Calorimetry for the Uncultured: Probing Microbial Activity in Situ

Committee Members

• Dr. Forest Rohwer (Chair), Biology
• Dr. Arlette Baljon, Physics
• Dr. Scott Kelley, Biology
• Dr. David Lipson, Biology
• Dr. Farooq Azam (UCSD)
• Dr. Terrance Hwa (UCSD)

Abstract

Coral reef health is deeply affected by microbial metabolism, yet in situ methods for quantifying this impact have been lacking. Microorganisms in coral reefs rapidly respond to changes in physiological factors such as temperature, nutrient levels, organic carbon availability, and ocean acidification. Traditional methods often underestimate the energy flux attributed to microbial activity by focusing solely on growth rates and specific substrate fluxes, neglecting intermediate metabolism.

To address this gap in knowledge, a custom isoperibol calorimeter was developed to measure the heat generated by bacterial communities in seawater. Microcalorimetry presents a promising solution by directly measuring the heat released through metabolic processes. 
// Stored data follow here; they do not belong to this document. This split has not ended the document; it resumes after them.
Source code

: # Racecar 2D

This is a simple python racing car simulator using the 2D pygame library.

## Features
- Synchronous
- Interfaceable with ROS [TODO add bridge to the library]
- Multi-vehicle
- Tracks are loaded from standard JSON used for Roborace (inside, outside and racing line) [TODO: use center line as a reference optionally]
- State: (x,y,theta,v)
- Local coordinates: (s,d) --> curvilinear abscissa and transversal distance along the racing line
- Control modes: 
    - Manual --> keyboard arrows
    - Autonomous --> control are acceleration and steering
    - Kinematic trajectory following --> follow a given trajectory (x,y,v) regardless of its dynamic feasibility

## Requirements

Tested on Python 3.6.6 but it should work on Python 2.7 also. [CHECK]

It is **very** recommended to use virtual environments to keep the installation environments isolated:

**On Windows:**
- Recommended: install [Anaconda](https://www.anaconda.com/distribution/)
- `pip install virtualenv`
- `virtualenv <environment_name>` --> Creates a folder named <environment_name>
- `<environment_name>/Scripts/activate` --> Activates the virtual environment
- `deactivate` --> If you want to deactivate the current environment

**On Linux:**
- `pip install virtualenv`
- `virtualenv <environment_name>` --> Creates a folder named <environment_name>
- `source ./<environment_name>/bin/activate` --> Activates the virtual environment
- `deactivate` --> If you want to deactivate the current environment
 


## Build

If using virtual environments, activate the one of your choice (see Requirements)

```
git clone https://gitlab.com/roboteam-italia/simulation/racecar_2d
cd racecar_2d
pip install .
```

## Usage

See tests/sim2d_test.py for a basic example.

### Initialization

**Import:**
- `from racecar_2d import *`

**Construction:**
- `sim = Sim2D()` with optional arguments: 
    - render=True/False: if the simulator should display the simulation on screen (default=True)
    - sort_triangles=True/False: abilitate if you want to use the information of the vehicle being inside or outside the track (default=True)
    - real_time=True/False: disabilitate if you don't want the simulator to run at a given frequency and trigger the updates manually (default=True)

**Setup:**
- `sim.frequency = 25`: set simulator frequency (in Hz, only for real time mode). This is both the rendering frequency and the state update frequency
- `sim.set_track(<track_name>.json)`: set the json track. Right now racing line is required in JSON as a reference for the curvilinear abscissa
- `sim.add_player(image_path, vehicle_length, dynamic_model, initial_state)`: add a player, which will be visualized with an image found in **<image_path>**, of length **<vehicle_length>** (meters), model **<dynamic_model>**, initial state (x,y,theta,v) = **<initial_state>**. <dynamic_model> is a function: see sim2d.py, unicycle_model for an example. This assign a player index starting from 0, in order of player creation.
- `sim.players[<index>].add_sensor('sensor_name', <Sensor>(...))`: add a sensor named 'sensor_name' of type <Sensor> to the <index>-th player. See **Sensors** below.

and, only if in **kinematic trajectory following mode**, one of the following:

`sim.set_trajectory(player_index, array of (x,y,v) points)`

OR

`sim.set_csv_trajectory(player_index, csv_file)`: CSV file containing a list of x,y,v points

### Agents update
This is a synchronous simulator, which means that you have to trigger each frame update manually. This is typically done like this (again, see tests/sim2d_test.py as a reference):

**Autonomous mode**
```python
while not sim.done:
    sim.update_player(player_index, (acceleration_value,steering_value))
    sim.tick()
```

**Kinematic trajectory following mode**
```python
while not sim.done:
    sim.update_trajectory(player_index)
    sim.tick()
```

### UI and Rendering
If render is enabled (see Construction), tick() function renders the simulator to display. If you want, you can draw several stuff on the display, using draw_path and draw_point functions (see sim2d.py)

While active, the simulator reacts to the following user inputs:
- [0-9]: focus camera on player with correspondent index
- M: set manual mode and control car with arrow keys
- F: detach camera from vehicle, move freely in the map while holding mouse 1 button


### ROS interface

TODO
This research examined waste heat, the lesser-explored aspect of energetics, to determine if heat signatures correlate with the microbialization state of coral reefs. Microcalorimetry was used to evaluate microbialization at various locations; data revealed that more efficient microbial communities in Caribbean samples–those that generated less power per gram of biomass–resulted from higher virus-to-microbe ratios (VMR), indicative of a healthier reef. Pacific reef samples were “viralized”, oligotrophic, and overall pristine.

Despite the lack of accumulated organic matter in these pristine sites, cellular power outpaced that found on the more degraded reefs from Curacao, due to elevated viral activity, and perhaps due to high nutrient content in the water column allowing for rapid-but-efficient turnover of organic matter. 

Caribbean sample results showed that metabolic efficiency from microbialized systems were significantly lower than more pristine environments. The increased biomass supported by power in samples with lower virus-to-microbe ratios (VMR) indicates that microbial communities relying on less efficient metabolic pathways disproportionately impact the local energy budget on degraded coral reefs. In both Caribbean and Pacific samples, microbial power was significantly correlated with viral abundance, in agreement with research showing that viral activity contributes to elevated microbial metabolism. 

Therefore, microbial communities on pristine reefs exhibit rapid turnover, freeing cellular material to maintain rapid growth, and leading to higher heat production. This finding underscores the method’s effectiveness in measuring microbialization. Moreover, this research marks the first successful in situ use of microcalorimetry to monitor microbial activity on coral reefs. The subsequent chapters will further explore the challenges and successes encountered with this approach.